%%

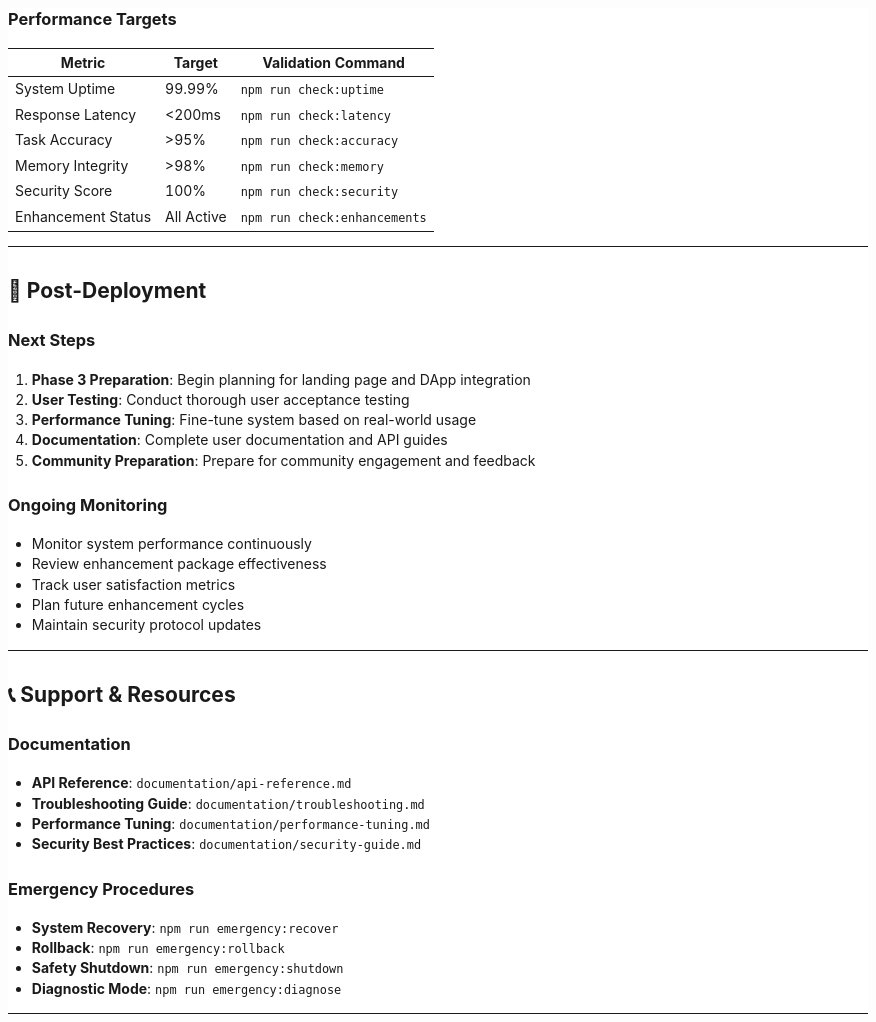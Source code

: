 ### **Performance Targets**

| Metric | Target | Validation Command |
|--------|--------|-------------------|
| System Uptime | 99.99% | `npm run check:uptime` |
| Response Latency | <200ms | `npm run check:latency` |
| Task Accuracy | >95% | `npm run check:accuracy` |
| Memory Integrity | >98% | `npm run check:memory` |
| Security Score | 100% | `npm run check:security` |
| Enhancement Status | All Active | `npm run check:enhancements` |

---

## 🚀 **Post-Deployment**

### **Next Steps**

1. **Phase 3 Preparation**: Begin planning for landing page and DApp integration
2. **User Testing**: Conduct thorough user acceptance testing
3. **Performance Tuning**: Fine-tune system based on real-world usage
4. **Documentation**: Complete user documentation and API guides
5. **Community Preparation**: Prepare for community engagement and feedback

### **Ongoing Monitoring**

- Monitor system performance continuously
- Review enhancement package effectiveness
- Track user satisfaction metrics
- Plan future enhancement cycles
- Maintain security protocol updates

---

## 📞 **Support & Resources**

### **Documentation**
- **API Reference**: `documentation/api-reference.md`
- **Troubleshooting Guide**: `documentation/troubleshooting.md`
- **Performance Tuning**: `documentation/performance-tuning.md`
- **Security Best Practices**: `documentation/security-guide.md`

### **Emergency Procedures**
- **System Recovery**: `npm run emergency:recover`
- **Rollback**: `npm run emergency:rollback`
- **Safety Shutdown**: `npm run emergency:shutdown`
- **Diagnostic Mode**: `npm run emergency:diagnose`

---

%%
%%

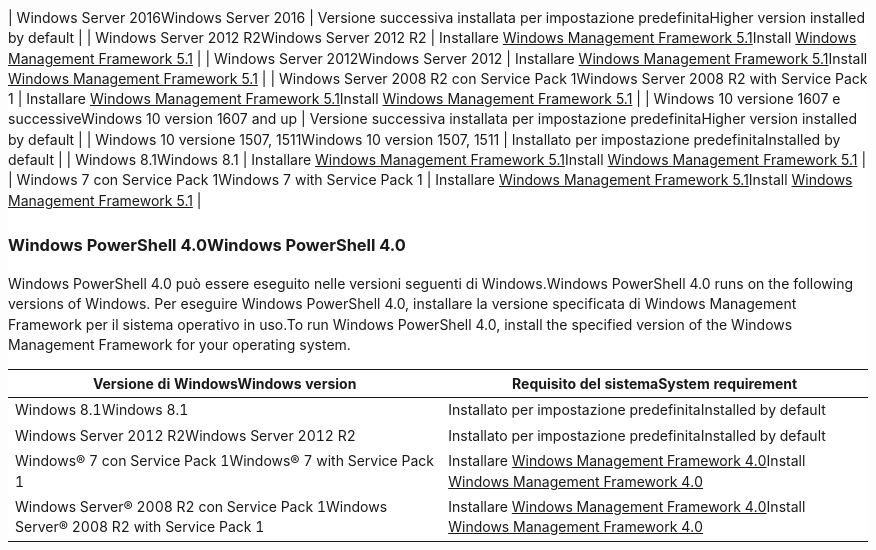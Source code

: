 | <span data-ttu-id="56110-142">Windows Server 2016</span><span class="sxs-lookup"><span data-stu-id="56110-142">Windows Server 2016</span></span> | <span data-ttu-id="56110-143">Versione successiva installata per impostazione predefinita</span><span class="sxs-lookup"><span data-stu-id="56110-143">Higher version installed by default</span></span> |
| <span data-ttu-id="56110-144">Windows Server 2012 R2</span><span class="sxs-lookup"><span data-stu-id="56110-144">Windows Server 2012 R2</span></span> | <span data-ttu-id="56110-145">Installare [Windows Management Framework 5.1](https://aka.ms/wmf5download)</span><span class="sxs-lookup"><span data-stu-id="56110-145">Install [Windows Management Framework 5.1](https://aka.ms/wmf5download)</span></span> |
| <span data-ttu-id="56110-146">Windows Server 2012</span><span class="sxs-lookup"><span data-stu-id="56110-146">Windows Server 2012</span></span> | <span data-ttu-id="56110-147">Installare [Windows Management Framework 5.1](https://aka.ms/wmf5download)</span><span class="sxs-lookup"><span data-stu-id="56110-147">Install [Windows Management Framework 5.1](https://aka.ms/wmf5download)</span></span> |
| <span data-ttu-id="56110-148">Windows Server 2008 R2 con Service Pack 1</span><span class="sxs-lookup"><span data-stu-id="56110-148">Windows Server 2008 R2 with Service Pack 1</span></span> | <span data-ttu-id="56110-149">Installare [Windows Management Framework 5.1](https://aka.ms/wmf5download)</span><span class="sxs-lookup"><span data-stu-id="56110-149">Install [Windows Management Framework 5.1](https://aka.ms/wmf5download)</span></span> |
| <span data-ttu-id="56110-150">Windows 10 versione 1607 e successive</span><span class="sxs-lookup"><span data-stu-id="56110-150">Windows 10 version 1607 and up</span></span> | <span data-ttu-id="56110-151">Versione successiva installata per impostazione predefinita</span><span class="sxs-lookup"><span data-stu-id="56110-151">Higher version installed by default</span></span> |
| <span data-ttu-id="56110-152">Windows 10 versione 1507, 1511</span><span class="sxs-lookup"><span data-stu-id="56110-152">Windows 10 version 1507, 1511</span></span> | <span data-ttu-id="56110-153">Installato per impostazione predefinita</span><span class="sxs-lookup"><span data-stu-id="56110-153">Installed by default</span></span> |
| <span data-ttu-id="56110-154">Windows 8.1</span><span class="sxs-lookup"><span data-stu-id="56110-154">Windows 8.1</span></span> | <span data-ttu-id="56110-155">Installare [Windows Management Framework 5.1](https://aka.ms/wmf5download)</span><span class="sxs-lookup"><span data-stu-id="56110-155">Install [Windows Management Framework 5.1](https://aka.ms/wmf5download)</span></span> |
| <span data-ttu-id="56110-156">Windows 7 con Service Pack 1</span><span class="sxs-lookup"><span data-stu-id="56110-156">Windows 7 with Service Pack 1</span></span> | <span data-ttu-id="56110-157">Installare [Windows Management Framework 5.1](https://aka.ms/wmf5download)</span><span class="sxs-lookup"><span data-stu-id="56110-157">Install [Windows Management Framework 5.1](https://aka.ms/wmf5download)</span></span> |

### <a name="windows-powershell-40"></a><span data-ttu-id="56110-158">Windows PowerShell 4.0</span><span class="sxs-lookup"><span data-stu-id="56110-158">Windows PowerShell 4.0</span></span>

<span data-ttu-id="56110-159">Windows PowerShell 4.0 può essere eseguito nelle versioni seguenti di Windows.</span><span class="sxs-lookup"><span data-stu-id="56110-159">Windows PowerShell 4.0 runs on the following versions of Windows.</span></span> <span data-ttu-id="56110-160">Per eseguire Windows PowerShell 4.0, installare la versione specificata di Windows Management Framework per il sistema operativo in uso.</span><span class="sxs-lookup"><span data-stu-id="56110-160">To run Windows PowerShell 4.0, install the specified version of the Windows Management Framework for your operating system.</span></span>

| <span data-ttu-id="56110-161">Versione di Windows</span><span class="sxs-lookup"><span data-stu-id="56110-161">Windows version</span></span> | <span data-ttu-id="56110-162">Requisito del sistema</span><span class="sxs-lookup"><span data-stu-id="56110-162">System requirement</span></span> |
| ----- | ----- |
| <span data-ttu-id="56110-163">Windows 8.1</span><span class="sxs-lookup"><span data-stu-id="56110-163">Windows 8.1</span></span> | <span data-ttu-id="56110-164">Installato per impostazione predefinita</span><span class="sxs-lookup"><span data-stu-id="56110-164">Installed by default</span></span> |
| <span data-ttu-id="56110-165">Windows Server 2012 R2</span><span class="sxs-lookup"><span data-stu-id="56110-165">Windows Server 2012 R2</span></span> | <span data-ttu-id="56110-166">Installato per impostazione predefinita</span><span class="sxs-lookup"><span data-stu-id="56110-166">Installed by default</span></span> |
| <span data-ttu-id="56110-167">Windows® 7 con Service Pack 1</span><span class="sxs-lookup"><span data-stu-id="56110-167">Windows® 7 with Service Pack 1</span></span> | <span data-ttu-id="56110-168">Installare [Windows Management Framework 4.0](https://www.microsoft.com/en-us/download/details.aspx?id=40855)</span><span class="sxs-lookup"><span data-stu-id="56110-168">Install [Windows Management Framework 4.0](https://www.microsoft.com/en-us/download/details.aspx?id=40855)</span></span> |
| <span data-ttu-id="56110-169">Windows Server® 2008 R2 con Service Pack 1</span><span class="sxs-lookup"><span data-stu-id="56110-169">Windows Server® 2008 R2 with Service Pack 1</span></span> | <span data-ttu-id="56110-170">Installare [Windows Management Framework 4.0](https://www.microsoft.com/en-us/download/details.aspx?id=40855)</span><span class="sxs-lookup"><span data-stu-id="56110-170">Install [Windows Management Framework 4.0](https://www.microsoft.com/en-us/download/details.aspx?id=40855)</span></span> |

%%

What is needed: The expected answer is a copy of each line in the records that holds the word "check".

Task response:
| System Uptime | 99.99% | `npm run check:uptime` |
| Response Latency | <200ms | `npm run check:latency` |
| Task Accuracy | >95% | `npm run check:accuracy` |
| Memory Integrity | >98% | `npm run check:memory` |
| Security Score | 100% | `npm run check:security` |
| Enhancement Status | All Active | `npm run check:enhancements` |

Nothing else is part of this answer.